According to the package, new oil heating systems will be forbidden as of 2026, but existing systems can still be operated after this date. This measure does not appear ambitious, as for example Netherlands already today requires that new buildings cannot use fossil fuel heating systems, not even gas (EnergyPost, 2017).

Agriculture

Since 1995 emissions from the agriculture sector have remained almost unchanged. The sectoral target for the agriculture sector is to emit no more than 58-61 MtCO2e/year by 2030. Compared to 2017, emissions would have to be reduced by 16-21%, or by 12.1- 15.1 MtCO2e by 2030 (Umweltbundesamt, 2019c). With existing measures, the level is expected to stand at 67 MtCO2e in 2030, which is higher than in 2017 (66 MtCO2e) and leading to a gap of approximately 6-9 MtCO2e/year.

In April 2019, the Federal Ministry of Food and Agriculture developed a ten-point plan to decrease emissions in the agriculture sector, including the calculation of the yearly mitigation potential (12.5 – 30.1 MtCO2e/year in total) (Bundesministerium für Ernährung und Landwirtschaft, 2019). However, only the first five points relate to agriculture, while the others are related to LULUCF. The mitigation potential of the agriculture measures only equates to 5.5 – 13.6 MtCO2e/year, which may not even be enough to reach the minimum target.

Overall, the plan proposes the expansion of organic farming (20% of all farming by 2030) through increased financial support and emission reductions from livestock farming in line with animal protection. Further, nitrogen surpluses are supposed to be decreased with new regulations for the use of fertilisers, and a national strategy for the avoidance of food waste will be developed. Moor and peatlands will receive better protection and overall, the capacity of soils as carbon sinks will be better exploited, e.g. through reducing the use of peat in growing media.

Forestry

Forests cover approximately 11.4 million hectares in Germany, which equates to one third of Germany's national territory. The LULUCF sector has been a net sink of CO2 emissions. However, in 2017, the removal of CO2e has more than halved compared to 1990 (15 MtCO2e compared to 31 MtCO2e) while forests are increasingly suffering from the impacts of climate change. The Forest Strategy 2020, which was adopted in 2011, aims to coordinate the ecological, economic and social demands on forests in Germany. One objective of the Strategy is to utilise forest management and wood use to contribute to reducing CO2 emissions and conserve German forests to enhance their resilience (German Federal Ministry of Food Agriculture and Consumer Protection, 2011).

Measures proposed in the Climate and Energy Package include increasing efforts for reforestation and the adaptation of forests to changing weather patterns, increasing the capacity of soils as carbon sinks and a better protection of moor and wetlands, in a general effort to make carbon sinks more resilient to extreme weather events (German Government, 2019b).

Waste

In 1990 the German waste sector still emitted 38 MtCO2e (3% of total emissions).

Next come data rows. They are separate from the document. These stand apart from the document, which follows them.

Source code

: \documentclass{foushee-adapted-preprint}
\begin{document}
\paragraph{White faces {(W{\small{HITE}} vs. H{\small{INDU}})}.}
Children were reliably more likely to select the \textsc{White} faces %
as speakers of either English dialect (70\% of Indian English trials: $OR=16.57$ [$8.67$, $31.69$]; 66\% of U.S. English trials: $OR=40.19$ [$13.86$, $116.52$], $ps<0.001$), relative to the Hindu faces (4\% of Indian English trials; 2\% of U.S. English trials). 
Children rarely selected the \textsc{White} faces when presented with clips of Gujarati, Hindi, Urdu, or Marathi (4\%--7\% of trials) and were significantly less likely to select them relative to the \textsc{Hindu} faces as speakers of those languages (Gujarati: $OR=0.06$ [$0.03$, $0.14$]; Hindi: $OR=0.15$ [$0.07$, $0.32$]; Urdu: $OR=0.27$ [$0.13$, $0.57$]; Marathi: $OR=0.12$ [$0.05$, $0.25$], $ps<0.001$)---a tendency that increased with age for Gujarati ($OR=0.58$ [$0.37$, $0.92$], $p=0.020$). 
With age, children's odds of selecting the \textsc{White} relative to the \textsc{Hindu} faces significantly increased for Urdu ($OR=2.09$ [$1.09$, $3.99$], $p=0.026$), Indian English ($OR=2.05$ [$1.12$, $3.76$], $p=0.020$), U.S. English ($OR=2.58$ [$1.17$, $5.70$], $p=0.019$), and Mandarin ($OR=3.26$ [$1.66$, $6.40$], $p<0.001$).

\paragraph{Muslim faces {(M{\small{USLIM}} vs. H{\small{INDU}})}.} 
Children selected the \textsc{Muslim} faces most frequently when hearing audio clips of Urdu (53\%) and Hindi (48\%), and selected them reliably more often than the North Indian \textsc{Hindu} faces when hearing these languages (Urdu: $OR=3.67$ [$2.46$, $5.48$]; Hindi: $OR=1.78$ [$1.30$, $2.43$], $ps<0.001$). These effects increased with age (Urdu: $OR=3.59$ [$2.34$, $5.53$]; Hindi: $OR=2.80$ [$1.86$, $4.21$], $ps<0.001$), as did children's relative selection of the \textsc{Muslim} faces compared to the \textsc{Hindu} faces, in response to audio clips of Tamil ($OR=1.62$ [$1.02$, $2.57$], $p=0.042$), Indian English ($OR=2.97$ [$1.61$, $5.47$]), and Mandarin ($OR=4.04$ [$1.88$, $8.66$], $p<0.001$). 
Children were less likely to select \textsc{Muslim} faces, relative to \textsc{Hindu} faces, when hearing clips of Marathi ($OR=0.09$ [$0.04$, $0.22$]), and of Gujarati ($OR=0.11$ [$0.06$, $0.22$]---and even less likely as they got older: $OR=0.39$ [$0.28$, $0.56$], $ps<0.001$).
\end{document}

By 2017, emissions were at 10 MtCO2e - a decrease of 74% and contributing only about 1% of total emissions. This was achieved mainly by ending the disposal of untreated residential waste and the increased utilisation of energy and materials in waste (Umweltbundesamt, 2017). Since 2005 landfilling of biodegradable waste is prohibited in Germany.

The Climate and Energy Package proposes three additional measures for the waste sector: 1) continued support of small landfill aeration projects, 2) additional support for large landfill aeration projects and 3) optimised landfill gas capture (German Government, 2019b).